Script allows to redistribute data (files) among given servers in order to equally use capacity of disc arrays.

 ./processing_steps/1/redistribute.py

Usage:

 ./redistribute.py -i INPUT_DIRECTORY [-o OUTPUT_DIRECTORY [-d DISTRIB_DIRECTORY]] -s SERVER_LIST [-p RELATED_PATHS] [-x EXTENSION] [-r] [-m] [-e ERRORS_LOG_FILE]

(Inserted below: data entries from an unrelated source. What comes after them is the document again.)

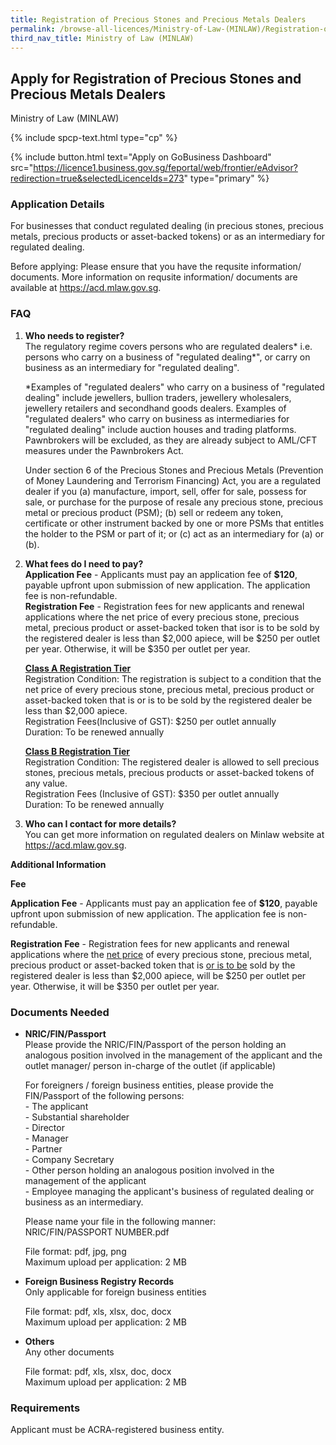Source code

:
 ```yaml
---
title: Registration of Precious Stones and Precious Metals Dealers
permalink: /browse-all-licences/Ministry-of-Law-(MINLAW)/Registration-of-Precious-Stones-and-Precious-Metals-Dealers
third_nav_title: Ministry of Law (MINLAW)
---
```


## Apply for Registration of Precious Stones and Precious Metals Dealers

Ministry of Law (MINLAW)

{% include spcp-text.html type="cp" %}

{% include button.html text="Apply on GoBusiness Dashboard" src="https://licence1.business.gov.sg/feportal/web/frontier/eAdvisor?redirection=true&selectedLicenceIds=273" type="primary" %}

### Application Details

<p>For businesses that conduct regulated dealing (in precious stones, precious metals, precious products or asset-backed tokens) or as an intermediary for regulated dealing.</p>
 <p>Before applying: Please ensure that you have the requsite information/ documents. More information on requsite information/ documents are available at <a href="https://acd.mlaw.gov.sg/" target="_blank" rel="noopener">https://acd.mlaw.gov.sg</a>.</p>
 <H3>FAQ</H3>
 <ol>
 <li><strong>Who needs to register?</strong><br>
 The regulatory regime covers persons who are regulated dealers* i.e. persons who carry on a business of "regulated dealing*", or carry on business as an intermediary for "regulated dealing".<br>
 <p>*Examples of "regulated dealers" who carry on a business of "regulated dealing" include jewellers, bullion traders, jewellery wholesalers, jewellery retailers and secondhand goods dealers. Examples of "regulated dealers" who carry on business as intermediaries for "regulated dealing" include auction houses and trading platforms. Pawnbrokers will be excluded, as they are already subject to AML/CFT measures under the Pawnbrokers Act.</p>
 <p>Under section 6 of the Precious Stones and Precious Metals (Prevention of Money Laundering and Terrorism Financing) Act, you are a regulated dealer if you (a) manufacture, import, sell, offer for sale, possess for sale, or purchase for the purpose of resale any precious stone, precious metal or precious product (PSM); (b) sell or redeem any token, certificate or other instrument backed by one or more PSMs that entitles the holder to the PSM or part of it; or (c) act as an intermediary for (a) or (b).</li>
 <li><strong>What fees do I need to pay?</strong><br>
 <strong>Application Fee</strong> - Applicants must pay an application fee of <strong>$120</strong>, payable upfront upon submission of new application. The application fee is non-refundable.<br>
 <strong>Registration Fee</strong> - Registration fees for new applicants and renewal applications where the net price of every precious stone, precious metal, precious product or asset-backed token that isor is to be sold by the registered dealer is less than $2,000 apiece, will be $250 per outlet per year. Otherwise, it will be $350 per outlet per year. </li>
 <p><Strong><u>Class A Registration Tier</u></Strong><br>
 Registration Condition: The registration is subject to a condition that the net price of every precious stone, precious metal, precious product or asset-backed token that is or is to be sold by the registered dealer be less than $2,000 apiece.<br>
 Registration Fees(Inclusive of GST): $250 per outlet annually<br>
 Duration: To be renewed annually</p>
 <p><Strong><u>Class B Registration Tier</u></Strong><br>
 Registration Condition: The registered dealer is allowed to sell precious stones, precious metals, precious products or asset-backed tokens of any value.<br>
 Registration Fees (Inclusive of GST): $350 per outlet annually<br>
 Duration: To be renewed annually</p>
 <li><strong>Who can I contact for more details?</strong><br>
 You can get more information on regulated dealers on Minlaw website at <a href="https://acd.mlaw.gov.sg/" target="_blank" rel="noopener">https://acd.mlaw.gov.sg</a>.</li>
 </ol>

**Additional Information**

<p><strong>Fee</strong></p>
 <p><strong>Application Fee</strong> - Applicants must pay an application fee of <strong>$120</strong>, payable upfront upon submission of new application. The application fee is non-refundable.</p>
 <p><strong>Registration Fee</strong> - Registration fees for new applicants and renewal applications where the <u>net price</u> of every precious stone, precious metal, precious product or asset-backed token that is <u>or is to be</u> sold by the registered dealer is less than $2,000 apiece, will be $250 per outlet per year. Otherwise, it will be $350 per outlet per year.</p>

### Documents Needed

<ul>
 <li><strong>NRIC/FIN/Passport</strong><br>
 Please provide the NRIC/FIN/Passport of the person holding an analogous position involved in the management of the applicant and the outlet manager/ person in-charge of the outlet (if applicable)<br>
 <p>For foreigners / foreign business entities, please provide the FIN/Passport of the following persons:<br>
 - The applicant<br>
 - Substantial shareholder<br>
 - Director<br>
 - Manager<br>
 - Partner<br>
 - Company Secretary<br>
 - Other person holding an analogous position involved in the management of the applicant<br>
 - Employee managing the applicant's business of regulated dealing or business as an intermediary.</p>
 <p>Please name your file in the following manner:<br />NRIC/FIN/PASSPORT NUMBER.pdf</p>
 File format: pdf, jpg, png<br>
 Maximum upload per application: 2 MB</p></li>
 <li><strong>Foreign Business Registry Records</strong><br>
 Only applicable for foreign business entities<br>
 <p>File format: pdf, xls, xlsx, doc, docx<br>
 Maximum upload per application: 2 MB</li>
 <li><strong>Others</strong><br>
 Any other documents<br>
 <p>File format: pdf, xls, xlsx, doc, docx<br>
 Maximum upload per application: 2 MB</li>
 </ul>

### Requirements

<p>Applicant must be ACRA-registered business entity.</p>

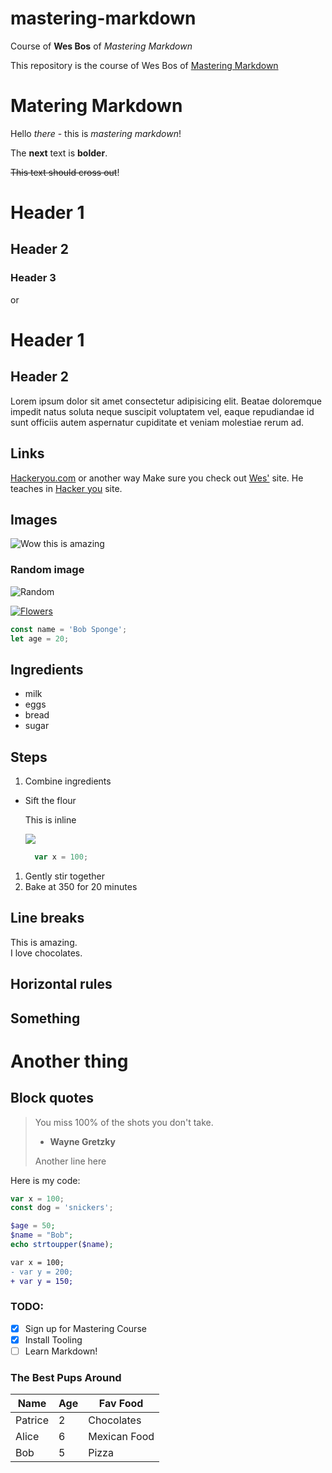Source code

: # mastering-markdown
Course of **Wes Bos** of _Mastering Markdown_

This repository is the course of Wes Bos of [Mastering Markdown](https://masteringmarkdown.com/)

# Matering Markdown

Hello *there* - this is _mastering markdown_!

The __next__ text is **bolder**.

~~This text should cross out~~!

# Header 1
## Header 2
### Header 3

or

Header 1
========
Header 2
--------

Lorem ipsum dolor sit amet consectetur adipisicing elit. Beatae doloremque impedit natus soluta neque suscipit voluptatem vel, eaque repudiandae id sunt officiis autem aspernatur cupiditate et veniam molestiae rerum ad.

## Links

[Hackeryou.com](http://hackeryou.com "This is where wes teaches")
or another way
Make sure you check out [Wes'][1] site.
He teaches in [Hacker you][hackeryou] site.

[1]: http://wesbos.com/
[hackeryou]: http://hackeryou.com

## Images
![Wow this is amazing](https://picsum.photos/300/ "This is a random image")

### Random image
![Random][img1]

[img1]:https://picsum.photos/300/?random

[<img src="https://picsum.photos/300/?image=106" title="Flowers">](https://picsum.photos/3000/?image=106)

```javascript
const name = 'Bob Sponge';
let age = 20;
```
## Ingredients
* milk
* eggs
* bread
* sugar

## Steps
1. Combine ingredients
  * Sift the flour
  
    This is inline
    
    ![](https://picsum.photos/300/)
    ```js
      var x = 100;
    ```
1. Gently stir together
1. Bake at 350 for 20 minutes

## Line breaks
This is amazing. <br>
I love chocolates.

## Horizontal rules

Something
----
Another thing
====

## Block quotes
> You miss 100% of the shots you don't take.
>
> - **Wayne Gretzky**
>
> Another line here

Here is my code:

```js
var x = 100;
const dog = 'snickers';
```

```php
$age = 50;
$name = "Bob";
echo strtoupper($name);
```

```diff
var x = 100;
- var y = 200;
+ var y = 150;
```

### TODO:
* [x] Sign up for Mastering Course
* [x] Install Tooling
* [ ] Learn Markdown!

### The Best Pups Around

| Name    | Age | Fav Food     |
| ------- | --- | ------------ |
| Patrice |  2  | Chocolates   |
| Alice   |  6  | Mexican Food |
| Bob     |  5  | Pizza        |
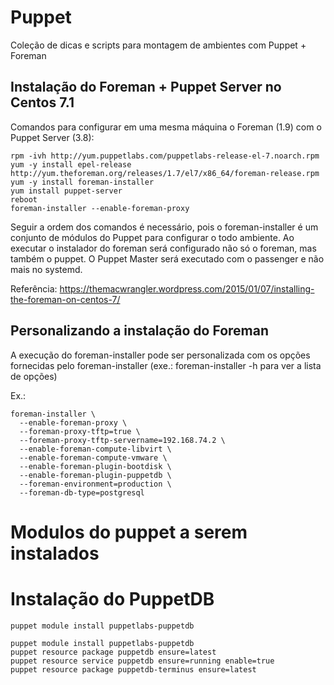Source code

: # Puppet

Coleção de dicas e scripts para montagem de ambientes com Puppet + Foreman

## Instalação do Foreman + Puppet Server no Centos 7.1

Comandos para configurar em uma mesma máquina o Foreman (1.9) com o Puppet Server (3.8):
```
rpm -ivh http://yum.puppetlabs.com/puppetlabs-release-el-7.noarch.rpm
yum -y install epel-release http://yum.theforeman.org/releases/1.7/el7/x86_64/foreman-release.rpm
yum -y install foreman-installer
yum install puppet-server
reboot
foreman-installer --enable-foreman-proxy
```
Seguir a ordem dos comandos é necessário, pois o foreman-installer é um conjunto de módulos do Puppet para configurar o todo ambiente. Ao executar o instalador do foreman será configurado não só o foreman, mas também o puppet.
O Puppet Master será executado com o passenger e não mais no systemd.

Referência: https://themacwrangler.wordpress.com/2015/01/07/installing-the-foreman-on-centos-7/

## Personalizando a instalação do Foreman

A execução do foreman-installer pode ser personalizada com os opções fornecidas pelo foreman-installer (exe.: foreman-installer -h para ver a lista de opções)

Ex.:
```
foreman-installer \
  --enable-foreman-proxy \
  --foreman-proxy-tftp=true \
  --foreman-proxy-tftp-servername=192.168.74.2 \
  --enable-foreman-compute-libvirt \
  --enable-foreman-compute-vmware \
  --enable-foreman-plugin-bootdisk \
  --enable-foreman-plugin-puppetdb \
  --foreman-environment=production \
  --foreman-db-type=postgresql
```

# Modulos do puppet a serem instalados

# Instalação do PuppetDB
```
puppet module install puppetlabs-puppetdb
```

```
puppet module install puppetlabs-puppetdb
puppet resource package puppetdb ensure=latest
puppet resource service puppetdb ensure=running enable=true
puppet resource package puppetdb-terminus ensure=latest
```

Final redistributed scripts have to be launched via parallel ssh and have to be removed afterwards.

Example:

 python /mnt/minerva1/nlp/projects/corpproc/corpora_processing_sw/processing_steps/1/redistribute.py -i /mnt/data/commoncrawl/CC-2015-14/warc -s /mnt/minerva1/nlp/projects/corpproc/corpora_processing_sw/processing_steps/servers.txt -m -o /home/idytrych/redistributionScripts -d /mnt/data/commoncrawl/software/redistributionScripts -x "-warc.gz" -p /home/idytrych/CC-2015-14-rel.txt >moves.txt

where CC-2015-14-rel.txt contains:

 /mnt/data/commoncrawl/CC-2015-14/uri	-warc.domain
 /mnt/data/commoncrawl/CC-2015-14/uri	-warc.domain.srt
 /mnt/data/commoncrawl/CC-2015-14/uri	-warc.netloc
 ...

afterwards scripts in screen are launched:

 parallel-ssh -h servery_b9_idytrych.txt -t 0 -A -i "bash /mnt/data/commoncrawl/software/redistributionScripts/\$HOSTNAME.sh"

and removed

 parallel-ssh -h servery_b9_idytrych.txt -t 0 -A -i "rm /mnt/data/commoncrawl/software/redistributionScripts/\$HOSTNAME.sh"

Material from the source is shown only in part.